### What you will do
Return every entry from the listing below unaltered.

### Record extracts
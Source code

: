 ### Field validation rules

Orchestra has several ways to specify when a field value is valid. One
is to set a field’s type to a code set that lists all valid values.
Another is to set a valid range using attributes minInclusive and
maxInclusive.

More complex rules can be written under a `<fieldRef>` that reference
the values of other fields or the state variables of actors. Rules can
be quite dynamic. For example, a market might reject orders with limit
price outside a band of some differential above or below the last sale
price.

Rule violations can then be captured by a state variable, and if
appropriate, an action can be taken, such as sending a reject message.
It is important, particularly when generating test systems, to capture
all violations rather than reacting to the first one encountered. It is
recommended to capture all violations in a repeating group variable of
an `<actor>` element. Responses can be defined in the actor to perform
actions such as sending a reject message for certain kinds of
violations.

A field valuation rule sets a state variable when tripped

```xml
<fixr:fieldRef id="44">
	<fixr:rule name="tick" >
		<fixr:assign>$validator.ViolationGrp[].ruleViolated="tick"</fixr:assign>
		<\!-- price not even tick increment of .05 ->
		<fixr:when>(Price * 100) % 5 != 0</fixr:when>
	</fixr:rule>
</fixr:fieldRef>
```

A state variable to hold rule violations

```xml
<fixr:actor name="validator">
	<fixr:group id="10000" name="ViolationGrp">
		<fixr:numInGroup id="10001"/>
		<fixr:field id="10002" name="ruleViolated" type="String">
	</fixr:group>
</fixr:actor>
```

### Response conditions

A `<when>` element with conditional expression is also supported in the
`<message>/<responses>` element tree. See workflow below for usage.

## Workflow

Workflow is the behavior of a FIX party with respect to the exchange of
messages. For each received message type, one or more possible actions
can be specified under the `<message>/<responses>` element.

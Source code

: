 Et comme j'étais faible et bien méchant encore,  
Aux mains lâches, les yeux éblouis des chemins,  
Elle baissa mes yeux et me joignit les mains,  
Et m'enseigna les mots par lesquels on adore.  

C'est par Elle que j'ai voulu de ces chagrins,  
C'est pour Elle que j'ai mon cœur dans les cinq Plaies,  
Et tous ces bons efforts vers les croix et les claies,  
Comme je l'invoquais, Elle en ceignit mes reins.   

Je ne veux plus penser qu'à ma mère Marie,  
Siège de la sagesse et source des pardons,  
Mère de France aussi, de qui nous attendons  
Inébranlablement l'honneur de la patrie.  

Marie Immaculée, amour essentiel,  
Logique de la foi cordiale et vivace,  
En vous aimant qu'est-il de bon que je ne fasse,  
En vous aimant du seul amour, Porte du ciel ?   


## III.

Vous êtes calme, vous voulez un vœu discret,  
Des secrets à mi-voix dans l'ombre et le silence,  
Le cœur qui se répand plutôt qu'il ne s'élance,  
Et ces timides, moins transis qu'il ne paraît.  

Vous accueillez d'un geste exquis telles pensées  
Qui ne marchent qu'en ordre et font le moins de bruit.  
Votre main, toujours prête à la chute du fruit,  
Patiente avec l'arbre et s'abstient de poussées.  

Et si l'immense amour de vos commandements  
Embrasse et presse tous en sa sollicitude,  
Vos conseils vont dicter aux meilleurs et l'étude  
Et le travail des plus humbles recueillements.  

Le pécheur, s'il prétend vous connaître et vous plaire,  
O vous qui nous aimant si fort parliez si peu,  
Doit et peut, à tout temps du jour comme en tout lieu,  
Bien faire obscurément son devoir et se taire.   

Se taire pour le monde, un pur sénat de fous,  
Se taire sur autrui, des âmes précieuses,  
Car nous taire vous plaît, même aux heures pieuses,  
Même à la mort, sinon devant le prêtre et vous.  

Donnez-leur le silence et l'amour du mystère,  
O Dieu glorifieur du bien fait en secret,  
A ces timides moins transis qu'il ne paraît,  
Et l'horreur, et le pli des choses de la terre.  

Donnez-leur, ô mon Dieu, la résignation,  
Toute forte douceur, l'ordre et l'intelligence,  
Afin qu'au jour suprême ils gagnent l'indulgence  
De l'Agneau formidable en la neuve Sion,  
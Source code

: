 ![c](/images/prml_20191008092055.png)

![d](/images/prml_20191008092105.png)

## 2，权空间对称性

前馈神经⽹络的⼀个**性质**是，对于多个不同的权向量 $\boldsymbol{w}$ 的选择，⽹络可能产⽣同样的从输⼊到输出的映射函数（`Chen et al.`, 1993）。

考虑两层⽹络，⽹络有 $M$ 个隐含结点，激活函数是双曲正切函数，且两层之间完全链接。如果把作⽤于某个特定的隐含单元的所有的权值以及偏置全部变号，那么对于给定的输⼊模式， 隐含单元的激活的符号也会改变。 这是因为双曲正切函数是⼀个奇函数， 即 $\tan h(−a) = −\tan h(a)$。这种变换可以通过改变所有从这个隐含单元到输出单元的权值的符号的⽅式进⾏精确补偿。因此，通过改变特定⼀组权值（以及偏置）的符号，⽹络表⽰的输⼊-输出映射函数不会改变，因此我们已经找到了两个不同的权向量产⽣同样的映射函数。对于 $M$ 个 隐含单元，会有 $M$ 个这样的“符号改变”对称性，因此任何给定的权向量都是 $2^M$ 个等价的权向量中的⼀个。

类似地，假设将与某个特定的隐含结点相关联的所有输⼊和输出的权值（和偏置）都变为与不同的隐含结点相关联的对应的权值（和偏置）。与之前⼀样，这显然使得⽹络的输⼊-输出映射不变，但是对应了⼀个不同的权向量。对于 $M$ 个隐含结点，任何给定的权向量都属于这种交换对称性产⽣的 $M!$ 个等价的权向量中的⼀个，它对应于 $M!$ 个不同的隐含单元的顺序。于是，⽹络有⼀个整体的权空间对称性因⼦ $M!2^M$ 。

### Expected output
Source code

: ### Field validation rules

Orchestra has several ways to specify when a field value is valid. One
is to set a field’s type to a code set that lists all valid values.
Another is to set a valid range using attributes minInclusive and
maxInclusive.

More complex rules can be written under a `<fieldRef>` that reference
the values of other fields or the state variables of actors. Rules can
be quite dynamic. For example, a market might reject orders with limit
price outside a band of some differential above or below the last sale
price.

Rule violations can then be captured by a state variable, and if
appropriate, an action can be taken, such as sending a reject message.
It is important, particularly when generating test systems, to capture
all violations rather than reacting to the first one encountered. It is
recommended to capture all violations in a repeating group variable of
an `<actor>` element. Responses can be defined in the actor to perform
actions such as sending a reject message for certain kinds of
violations.

A field valuation rule sets a state variable when tripped

```xml
<fixr:fieldRef id="44">
	<fixr:rule name="tick" >
		<fixr:assign>$validator.ViolationGrp[].ruleViolated="tick"</fixr:assign>
		<\!-- price not even tick increment of .05 ->
		<fixr:when>(Price * 100) % 5 != 0</fixr:when>
	</fixr:rule>
</fixr:fieldRef>
```

A state variable to hold rule violations

```xml
<fixr:actor name="validator">
	<fixr:group id="10000" name="ViolationGrp">
		<fixr:numInGroup id="10001"/>
		<fixr:field id="10002" name="ruleViolated" type="String">
	</fixr:group>
</fixr:actor>
```

### Response conditions

A `<when>` element with conditional expression is also supported in the
`<message>/<responses>` element tree. See workflow below for usage.

## Workflow

Workflow is the behavior of a FIX party with respect to the exchange of
messages. For each received message type, one or more possible actions
can be specified under the `<message>/<responses>` element.

Source code

: Et comme j'étais faible et bien méchant encore,  
Aux mains lâches, les yeux éblouis des chemins,  
Elle baissa mes yeux et me joignit les mains,  
Et m'enseigna les mots par lesquels on adore.  

C'est par Elle que j'ai voulu de ces chagrins,  
C'est pour Elle que j'ai mon cœur dans les cinq Plaies,  
Et tous ces bons efforts vers les croix et les claies,  
Comme je l'invoquais, Elle en ceignit mes reins.   

Je ne veux plus penser qu'à ma mère Marie,  
Siège de la sagesse et source des pardons,  
Mère de France aussi, de qui nous attendons  
Inébranlablement l'honneur de la patrie.  

Marie Immaculée, amour essentiel,  
Logique de la foi cordiale et vivace,  
En vous aimant qu'est-il de bon que je ne fasse,  
En vous aimant du seul amour, Porte du ciel ?   


## III.

Vous êtes calme, vous voulez un vœu discret,  
Des secrets à mi-voix dans l'ombre et le silence,  
Le cœur qui se répand plutôt qu'il ne s'élance,  
Et ces timides, moins transis qu'il ne paraît.  

Vous accueillez d'un geste exquis telles pensées  
Qui ne marchent qu'en ordre et font le moins de bruit.  
Votre main, toujours prête à la chute du fruit,  
Patiente avec l'arbre et s'abstient de poussées.  

Et si l'immense amour de vos commandements  
Embrasse et presse tous en sa sollicitude,  
Vos conseils vont dicter aux meilleurs et l'étude  
Et le travail des plus humbles recueillements.  

Le pécheur, s'il prétend vous connaître et vous plaire,  
O vous qui nous aimant si fort parliez si peu,  
Doit et peut, à tout temps du jour comme en tout lieu,  
Bien faire obscurément son devoir et se taire.   

Se taire pour le monde, un pur sénat de fous,  
Se taire sur autrui, des âmes précieuses,  
Car nous taire vous plaît, même aux heures pieuses,  
Même à la mort, sinon devant le prêtre et vous.  

Donnez-leur le silence et l'amour du mystère,  
O Dieu glorifieur du bien fait en secret,  
A ces timides moins transis qu'il ne paraît,  
Et l'horreur, et le pli des choses de la terre.  

Donnez-leur, ô mon Dieu, la résignation,  
Toute forte douceur, l'ordre et l'intelligence,  
Afin qu'au jour suprême ils gagnent l'indulgence  
De l'Agneau formidable en la neuve Sion,  
Source code

: ![c](/images/prml_20191008092055.png)

![d](/images/prml_20191008092105.png)

## 2，权空间对称性

前馈神经⽹络的⼀个**性质**是，对于多个不同的权向量 $\boldsymbol{w}$ 的选择，⽹络可能产⽣同样的从输⼊到输出的映射函数（`Chen et al.`, 1993）。

考虑两层⽹络，⽹络有 $M$ 个隐含结点，激活函数是双曲正切函数，且两层之间完全链接。如果把作⽤于某个特定的隐含单元的所有的权值以及偏置全部变号，那么对于给定的输⼊模式， 隐含单元的激活的符号也会改变。 这是因为双曲正切函数是⼀个奇函数， 即 $\tan h(−a) = −\tan h(a)$。这种变换可以通过改变所有从这个隐含单元到输出单元的权值的符号的⽅式进⾏精确补偿。因此，通过改变特定⼀组权值（以及偏置）的符号，⽹络表⽰的输⼊-输出映射函数不会改变，因此我们已经找到了两个不同的权向量产⽣同样的映射函数。对于 $M$ 个 隐含单元，会有 $M$ 个这样的“符号改变”对称性，因此任何给定的权向量都是 $2^M$ 个等价的权向量中的⼀个。

类似地，假设将与某个特定的隐含结点相关联的所有输⼊和输出的权值（和偏置）都变为与不同的隐含结点相关联的对应的权值（和偏置）。与之前⼀样，这显然使得⽹络的输⼊-输出映射不变，但是对应了⼀个不同的权向量。对于 $M$ 个隐含结点，任何给定的权向量都属于这种交换对称性产⽣的 $M!$ 个等价的权向量中的⼀个，它对应于 $M!$ 个不同的隐含单元的顺序。于是，⽹络有⼀个整体的权空间对称性因⼦ $M!2^M$ 。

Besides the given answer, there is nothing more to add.